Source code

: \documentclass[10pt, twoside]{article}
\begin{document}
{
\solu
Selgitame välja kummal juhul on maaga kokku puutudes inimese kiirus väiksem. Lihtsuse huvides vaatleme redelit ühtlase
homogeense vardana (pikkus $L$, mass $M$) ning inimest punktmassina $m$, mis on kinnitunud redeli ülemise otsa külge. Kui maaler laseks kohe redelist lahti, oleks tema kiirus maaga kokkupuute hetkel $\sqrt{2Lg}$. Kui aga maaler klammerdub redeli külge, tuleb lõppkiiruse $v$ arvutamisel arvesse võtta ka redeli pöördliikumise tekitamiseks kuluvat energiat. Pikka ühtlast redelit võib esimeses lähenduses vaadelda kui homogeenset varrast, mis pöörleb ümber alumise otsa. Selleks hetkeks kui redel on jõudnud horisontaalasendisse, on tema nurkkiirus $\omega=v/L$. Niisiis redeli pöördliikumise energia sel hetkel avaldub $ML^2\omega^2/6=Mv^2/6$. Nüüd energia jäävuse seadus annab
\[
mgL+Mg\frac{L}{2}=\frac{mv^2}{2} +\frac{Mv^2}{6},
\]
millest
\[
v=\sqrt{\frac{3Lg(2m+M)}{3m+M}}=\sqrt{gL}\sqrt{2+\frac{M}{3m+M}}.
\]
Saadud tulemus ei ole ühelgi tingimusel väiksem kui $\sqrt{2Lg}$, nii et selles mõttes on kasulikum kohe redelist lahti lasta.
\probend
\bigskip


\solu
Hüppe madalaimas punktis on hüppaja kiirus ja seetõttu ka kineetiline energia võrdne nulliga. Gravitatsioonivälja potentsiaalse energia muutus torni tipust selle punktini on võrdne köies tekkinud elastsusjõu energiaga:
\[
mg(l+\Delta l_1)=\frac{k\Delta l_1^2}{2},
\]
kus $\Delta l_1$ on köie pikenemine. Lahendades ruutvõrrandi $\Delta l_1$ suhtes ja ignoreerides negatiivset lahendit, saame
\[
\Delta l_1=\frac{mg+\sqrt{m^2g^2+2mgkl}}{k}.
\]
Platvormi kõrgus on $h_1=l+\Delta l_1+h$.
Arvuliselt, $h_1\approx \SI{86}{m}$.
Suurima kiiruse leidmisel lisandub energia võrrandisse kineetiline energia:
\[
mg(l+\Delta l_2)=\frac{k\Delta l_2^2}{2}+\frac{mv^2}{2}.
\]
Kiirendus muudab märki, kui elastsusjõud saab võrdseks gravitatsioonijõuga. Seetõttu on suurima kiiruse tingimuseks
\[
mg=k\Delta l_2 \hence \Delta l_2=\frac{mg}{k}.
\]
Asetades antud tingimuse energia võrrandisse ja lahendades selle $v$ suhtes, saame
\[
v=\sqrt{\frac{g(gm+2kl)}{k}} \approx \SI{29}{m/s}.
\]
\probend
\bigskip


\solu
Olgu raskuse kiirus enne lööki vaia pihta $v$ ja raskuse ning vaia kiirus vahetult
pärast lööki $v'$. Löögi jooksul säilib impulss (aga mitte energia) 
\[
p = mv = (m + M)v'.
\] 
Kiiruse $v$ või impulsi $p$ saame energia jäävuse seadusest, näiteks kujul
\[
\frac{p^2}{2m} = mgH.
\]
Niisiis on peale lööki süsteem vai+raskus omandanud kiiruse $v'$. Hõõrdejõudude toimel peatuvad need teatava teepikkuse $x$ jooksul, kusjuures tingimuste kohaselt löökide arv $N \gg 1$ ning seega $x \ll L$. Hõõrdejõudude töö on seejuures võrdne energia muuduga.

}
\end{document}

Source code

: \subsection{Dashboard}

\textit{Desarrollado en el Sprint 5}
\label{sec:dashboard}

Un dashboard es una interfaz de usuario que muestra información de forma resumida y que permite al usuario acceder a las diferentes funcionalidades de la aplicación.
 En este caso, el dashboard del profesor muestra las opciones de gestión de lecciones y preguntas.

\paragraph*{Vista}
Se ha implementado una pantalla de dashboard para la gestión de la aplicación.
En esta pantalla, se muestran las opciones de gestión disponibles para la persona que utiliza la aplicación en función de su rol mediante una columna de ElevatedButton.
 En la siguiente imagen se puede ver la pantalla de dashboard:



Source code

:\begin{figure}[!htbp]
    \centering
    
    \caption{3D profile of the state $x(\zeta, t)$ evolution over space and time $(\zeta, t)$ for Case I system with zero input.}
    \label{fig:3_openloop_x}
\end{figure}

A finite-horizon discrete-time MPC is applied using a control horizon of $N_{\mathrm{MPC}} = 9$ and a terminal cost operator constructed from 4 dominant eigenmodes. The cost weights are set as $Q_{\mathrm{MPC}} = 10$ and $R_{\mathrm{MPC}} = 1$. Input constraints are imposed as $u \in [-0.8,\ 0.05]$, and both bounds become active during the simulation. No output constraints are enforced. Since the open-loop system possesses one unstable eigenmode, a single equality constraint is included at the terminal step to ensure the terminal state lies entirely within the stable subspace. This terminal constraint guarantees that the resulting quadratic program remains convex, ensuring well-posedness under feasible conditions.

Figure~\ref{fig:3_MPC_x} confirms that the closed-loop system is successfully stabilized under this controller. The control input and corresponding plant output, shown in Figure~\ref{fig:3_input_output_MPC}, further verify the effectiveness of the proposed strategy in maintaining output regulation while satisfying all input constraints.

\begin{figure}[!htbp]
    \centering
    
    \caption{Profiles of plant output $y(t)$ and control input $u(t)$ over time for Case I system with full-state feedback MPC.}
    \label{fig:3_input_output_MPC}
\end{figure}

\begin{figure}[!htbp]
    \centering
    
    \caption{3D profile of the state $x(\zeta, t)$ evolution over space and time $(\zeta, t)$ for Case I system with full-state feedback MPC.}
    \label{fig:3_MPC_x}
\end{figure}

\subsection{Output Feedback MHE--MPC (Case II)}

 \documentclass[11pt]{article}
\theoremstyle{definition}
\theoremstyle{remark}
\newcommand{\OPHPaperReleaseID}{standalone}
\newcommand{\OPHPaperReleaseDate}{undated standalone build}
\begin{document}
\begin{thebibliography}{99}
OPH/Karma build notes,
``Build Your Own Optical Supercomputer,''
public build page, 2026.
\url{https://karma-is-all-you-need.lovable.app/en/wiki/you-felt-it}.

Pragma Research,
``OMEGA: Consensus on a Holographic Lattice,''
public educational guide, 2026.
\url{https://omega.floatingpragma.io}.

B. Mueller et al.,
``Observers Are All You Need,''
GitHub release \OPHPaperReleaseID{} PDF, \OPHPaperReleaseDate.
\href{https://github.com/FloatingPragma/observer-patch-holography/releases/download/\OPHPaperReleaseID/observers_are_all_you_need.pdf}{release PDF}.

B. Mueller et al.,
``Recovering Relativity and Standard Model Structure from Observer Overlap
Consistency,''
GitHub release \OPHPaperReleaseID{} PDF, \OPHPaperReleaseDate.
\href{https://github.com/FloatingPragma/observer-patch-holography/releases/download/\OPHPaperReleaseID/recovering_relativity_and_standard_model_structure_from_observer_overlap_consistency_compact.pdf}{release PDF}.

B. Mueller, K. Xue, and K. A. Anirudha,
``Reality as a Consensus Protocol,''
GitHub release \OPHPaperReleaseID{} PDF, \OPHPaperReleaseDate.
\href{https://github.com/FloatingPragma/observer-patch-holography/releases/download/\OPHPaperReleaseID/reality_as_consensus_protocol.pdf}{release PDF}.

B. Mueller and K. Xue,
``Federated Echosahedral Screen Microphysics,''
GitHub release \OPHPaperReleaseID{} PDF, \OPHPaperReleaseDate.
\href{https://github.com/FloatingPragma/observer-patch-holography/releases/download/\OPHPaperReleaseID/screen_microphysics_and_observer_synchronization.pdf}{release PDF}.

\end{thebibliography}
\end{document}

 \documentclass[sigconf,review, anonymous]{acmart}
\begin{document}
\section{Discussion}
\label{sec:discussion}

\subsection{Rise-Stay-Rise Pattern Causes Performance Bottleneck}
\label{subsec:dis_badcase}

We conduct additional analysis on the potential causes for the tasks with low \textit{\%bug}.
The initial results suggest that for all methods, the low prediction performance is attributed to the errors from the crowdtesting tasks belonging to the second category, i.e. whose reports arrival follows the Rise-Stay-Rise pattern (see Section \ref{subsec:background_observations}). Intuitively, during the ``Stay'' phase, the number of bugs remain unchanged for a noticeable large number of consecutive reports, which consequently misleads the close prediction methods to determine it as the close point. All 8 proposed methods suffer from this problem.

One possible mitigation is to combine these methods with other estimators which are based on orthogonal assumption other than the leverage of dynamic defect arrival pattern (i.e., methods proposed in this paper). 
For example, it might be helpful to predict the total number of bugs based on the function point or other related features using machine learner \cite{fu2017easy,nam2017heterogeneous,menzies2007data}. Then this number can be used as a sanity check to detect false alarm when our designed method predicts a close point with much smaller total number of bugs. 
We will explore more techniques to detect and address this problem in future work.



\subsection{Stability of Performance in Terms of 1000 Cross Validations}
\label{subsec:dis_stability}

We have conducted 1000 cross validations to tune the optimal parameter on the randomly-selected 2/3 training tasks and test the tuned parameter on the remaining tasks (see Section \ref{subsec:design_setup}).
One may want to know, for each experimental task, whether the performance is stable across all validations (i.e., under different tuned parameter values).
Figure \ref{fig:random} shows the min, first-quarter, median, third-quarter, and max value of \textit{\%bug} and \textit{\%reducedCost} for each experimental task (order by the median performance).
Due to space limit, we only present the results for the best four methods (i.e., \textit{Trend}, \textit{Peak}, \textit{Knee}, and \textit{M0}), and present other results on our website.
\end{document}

┄┄┄┄┄┄┄┄┄┄┄┄┄┄┄┄┄┄┄┄

- [Your objective]: Output the material above exactly, but only from the line that carries "public educational guide, 2026." through the line that carries "We conduct additional".

- [Response box]:
public educational guide, 2026.
\url{https://omega.floatingpragma.io}.

B. Mueller et al.,
``Observers Are All You Need,''
GitHub release \OPHPaperReleaseID{} PDF, \OPHPaperReleaseDate.
\href{https://github.com/FloatingPragma/observer-patch-holography/releases/download/\OPHPaperReleaseID/observers_are_all_you_need.pdf}{release PDF}.

B. Mueller et al.,
``Recovering Relativity and Standard Model Structure from Observer Overlap
Consistency,''
GitHub release \OPHPaperReleaseID{} PDF, \OPHPaperReleaseDate.
\href{https://github.com/FloatingPragma/observer-patch-holography/releases/download/\OPHPaperReleaseID/recovering_relativity_and_standard_model_structure_from_observer_overlap_consistency_compact.pdf}{release PDF}.

B. Mueller, K. Xue, and K. A. Anirudha,
``Reality as a Consensus Protocol,''
GitHub release \OPHPaperReleaseID{} PDF, \OPHPaperReleaseDate.
\href{https://github.com/FloatingPragma/observer-patch-holography/releases/download/\OPHPaperReleaseID/reality_as_consensus_protocol.pdf}{release PDF}.

B. Mueller and K. Xue,
``Federated Echosahedral Screen Microphysics,''
GitHub release \OPHPaperReleaseID{} PDF, \OPHPaperReleaseDate.
\href{https://github.com/FloatingPragma/observer-patch-holography/releases/download/\OPHPaperReleaseID/screen_microphysics_and_observer_synchronization.pdf}{release PDF}.

\end{thebibliography}
\end{document}

 \documentclass[sigconf,review, anonymous]{acmart}
\begin{document}
\section{Discussion}
\label{sec:discussion}

\subsection{Rise-Stay-Rise Pattern Causes Performance Bottleneck}
\label{subsec:dis_badcase}

We conduct additional analysis on the potential causes for the tasks with low \textit{\%bug}.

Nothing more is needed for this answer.